Last but not least, Loop Space, answered Jul 29 '10 at 8:31, has wrote a Perl script:

#!/usr/bin/perl -w

@ARGV and $ARGV[0] =~ /^-+h(elp)?$/ && die "Usage:\t$0 files\n\t$0 < files\n\t$0\n";

my $count = 0;
my $first = "";
my $tex = 0;

while ($first =~ /^\s*$/) {
    $first = <>;
}

if ($first =~ /^\\(input|section|setlength|documentstyle|chapter|documentclass|relax|contentsline|indexentry|begin|glossaryentry)/) {
    $tex = sub { $r = $_[0];
                 $m = $_[1];
                 $r =~ s/\\(emph|textbf|textit|texttt|em)\{//g;
                 $r =~ s/\\(sub)*section\*?\{[^\}]*\}//;
                 $r =~ s/\\title\{[^\}]*\}//;
                 $r =~ s/\\\(.*?\\\)/maths/g;
                 $r =~ s/\\\(.*?$/maths/;
                 $r =~ s/^.*?\\\)/maths/;
                 $r =~ s/\\\[.*?\\\]/maths/g;
                 $r =~ s/.*?\\\]// and $m = 0;
                 $m and $r = "";
                 $r =~ s/\\\[.*?$// and $m = 1;
                 $r =~ s/\\\S*//g;
                 $r =~ s/%.*//;
                 return ($r,$m) };
} else {
    $tex = sub { return ($_[0],0) };
    @split = split(" ", $first);
    $count += $#split + 1;
}

while ($s = <>) {
    ($t,$n) = &$tex($s,$n);
    @split = split(" ", $t);
    $count += $#split + 1;
}

print "Number of words: $count\n";

Or maybe it is possible to use a word count tool, programmed in Python? (I know a little, a very little, Python myself).

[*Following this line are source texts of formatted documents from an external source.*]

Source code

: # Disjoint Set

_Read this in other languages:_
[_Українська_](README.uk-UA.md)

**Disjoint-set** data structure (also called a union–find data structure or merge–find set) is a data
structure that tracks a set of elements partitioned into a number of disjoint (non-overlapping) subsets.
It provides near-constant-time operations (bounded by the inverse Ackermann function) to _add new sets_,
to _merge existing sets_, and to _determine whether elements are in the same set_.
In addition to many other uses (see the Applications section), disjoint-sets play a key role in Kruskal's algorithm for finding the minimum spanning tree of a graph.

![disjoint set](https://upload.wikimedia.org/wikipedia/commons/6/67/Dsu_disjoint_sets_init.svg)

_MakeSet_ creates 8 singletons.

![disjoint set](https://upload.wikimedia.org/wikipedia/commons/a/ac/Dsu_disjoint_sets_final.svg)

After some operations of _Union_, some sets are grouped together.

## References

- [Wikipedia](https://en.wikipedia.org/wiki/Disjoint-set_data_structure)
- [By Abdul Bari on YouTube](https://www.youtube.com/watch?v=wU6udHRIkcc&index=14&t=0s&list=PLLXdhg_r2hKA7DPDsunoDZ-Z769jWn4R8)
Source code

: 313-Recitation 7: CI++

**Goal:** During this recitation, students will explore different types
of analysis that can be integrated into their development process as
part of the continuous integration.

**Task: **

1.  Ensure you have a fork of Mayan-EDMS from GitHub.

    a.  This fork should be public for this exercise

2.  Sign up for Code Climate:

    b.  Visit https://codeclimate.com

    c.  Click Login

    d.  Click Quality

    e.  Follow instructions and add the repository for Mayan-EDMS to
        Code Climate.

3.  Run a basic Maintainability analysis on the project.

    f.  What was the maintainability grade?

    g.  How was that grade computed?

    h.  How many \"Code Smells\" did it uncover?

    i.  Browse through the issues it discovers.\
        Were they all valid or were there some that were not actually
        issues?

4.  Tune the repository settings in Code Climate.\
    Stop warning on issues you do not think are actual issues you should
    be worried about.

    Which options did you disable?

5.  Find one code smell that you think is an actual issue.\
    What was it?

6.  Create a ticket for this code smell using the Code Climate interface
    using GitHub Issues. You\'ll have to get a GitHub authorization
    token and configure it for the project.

I don't know which solution is the best one! I don't know how to use them. The only thing I know is, that the professor wants me to write how many words are used (title+body text only). And with words he thought of words in the PDF file, and not every LaTeXy word.

Hopefully you are able to help someone as stupid as me. If you can end the source code I started on, that would be a great help! Thank you so much in advance! Yours faithfully 😉

Best Answer

I'm not convinced that any software tool can do this. The typical, and traditional, hand method is to print the document, count the number of words on a typical page and multiply by the number of pages of interest (making due allowance for any illustrations or tables). As far as I am aware nobody, except the compulsive/obssesive, actually counts every word in a document of any length.